In recent years the first platforms to profile the transcriptome spatially resolved became available. This technology is referred to as spatial transcriptomics and promises to study the organization of cells in tissue in unprecedented detail. Hopes and expectations related to spatial transcriptomics were reflected by being awarded the method of the year 2020 by Nature Methods (“Method of the year 2020,” n.d.). In general, spatial transcriptomics resides in terms of covered genes and the number of cells per sample between scRNA-seq and bulk transcriptomics. Considering that I have shown that PROGENy and DoRothEA can be applied to scRNA-seq data and as originally intended to bulk transcriptomics it is reasonable to assume that they should also deliver biologically meaningful results for spatial transcriptome data, though a thorough benchmark study is still outstanding.
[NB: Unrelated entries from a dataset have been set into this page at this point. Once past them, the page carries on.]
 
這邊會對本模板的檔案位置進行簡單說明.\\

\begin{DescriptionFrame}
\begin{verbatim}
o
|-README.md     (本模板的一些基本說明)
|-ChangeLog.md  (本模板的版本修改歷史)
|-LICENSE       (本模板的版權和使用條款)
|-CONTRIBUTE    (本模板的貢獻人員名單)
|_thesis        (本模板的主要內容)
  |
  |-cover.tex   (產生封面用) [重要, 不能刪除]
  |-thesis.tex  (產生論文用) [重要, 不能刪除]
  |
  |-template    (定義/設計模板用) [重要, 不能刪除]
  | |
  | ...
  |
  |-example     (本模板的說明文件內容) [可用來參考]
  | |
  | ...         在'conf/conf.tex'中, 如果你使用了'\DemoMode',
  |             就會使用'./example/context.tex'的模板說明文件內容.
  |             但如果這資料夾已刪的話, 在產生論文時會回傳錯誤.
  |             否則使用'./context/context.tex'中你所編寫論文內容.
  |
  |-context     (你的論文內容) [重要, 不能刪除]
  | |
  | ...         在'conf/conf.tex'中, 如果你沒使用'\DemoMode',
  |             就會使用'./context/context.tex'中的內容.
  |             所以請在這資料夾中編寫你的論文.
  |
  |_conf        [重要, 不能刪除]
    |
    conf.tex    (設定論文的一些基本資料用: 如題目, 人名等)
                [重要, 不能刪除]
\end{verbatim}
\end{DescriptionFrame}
Nevertheless, both tools have been recently successfully applied to one of the first spatial transcriptome data set of human myocardial infarction providing mechanistic insight into the differentiation of cardiac myofibroblast (Kuppe et al., 2020).

Even though pathway and TF activities alone are meaningful readouts of a cell’s/system’s state they must not be the endpoint of an analysis pipeline. Instead, these can be interpreted as features for further and more sophisticated downstream analyses. For example, Liu et al. -A. Liu et al. (2019) utilize pathway and TF activities to identify and contextualize a causal signaling network from gene expression data using the tool CARNIVAL. Moreover, Tanevski et al. -Tanevski, Ramirez Flores, Gabor, Schapiro, & Saez-Rodriguez (2020) exploit these activities either as a predictor or response variable for a machine learning model named MISTy that aims to explain inter-cellular signaling from spatial transcriptome data.

In summary, I am convinced that the feature space of pathway and TF activities can contribute significantly to decipher the key mechanisms of diseases. For example, as the company DarwinHealth demonstrates, identifying master regulators in the field of personalized healthcare successfully helps identify the right drug at the right time for the right patient (Alvarez et al., 2018). Still, I am looking forward to seeing the impact of the next generation of these types of tools relying on substantially improved and extended prior knowledge.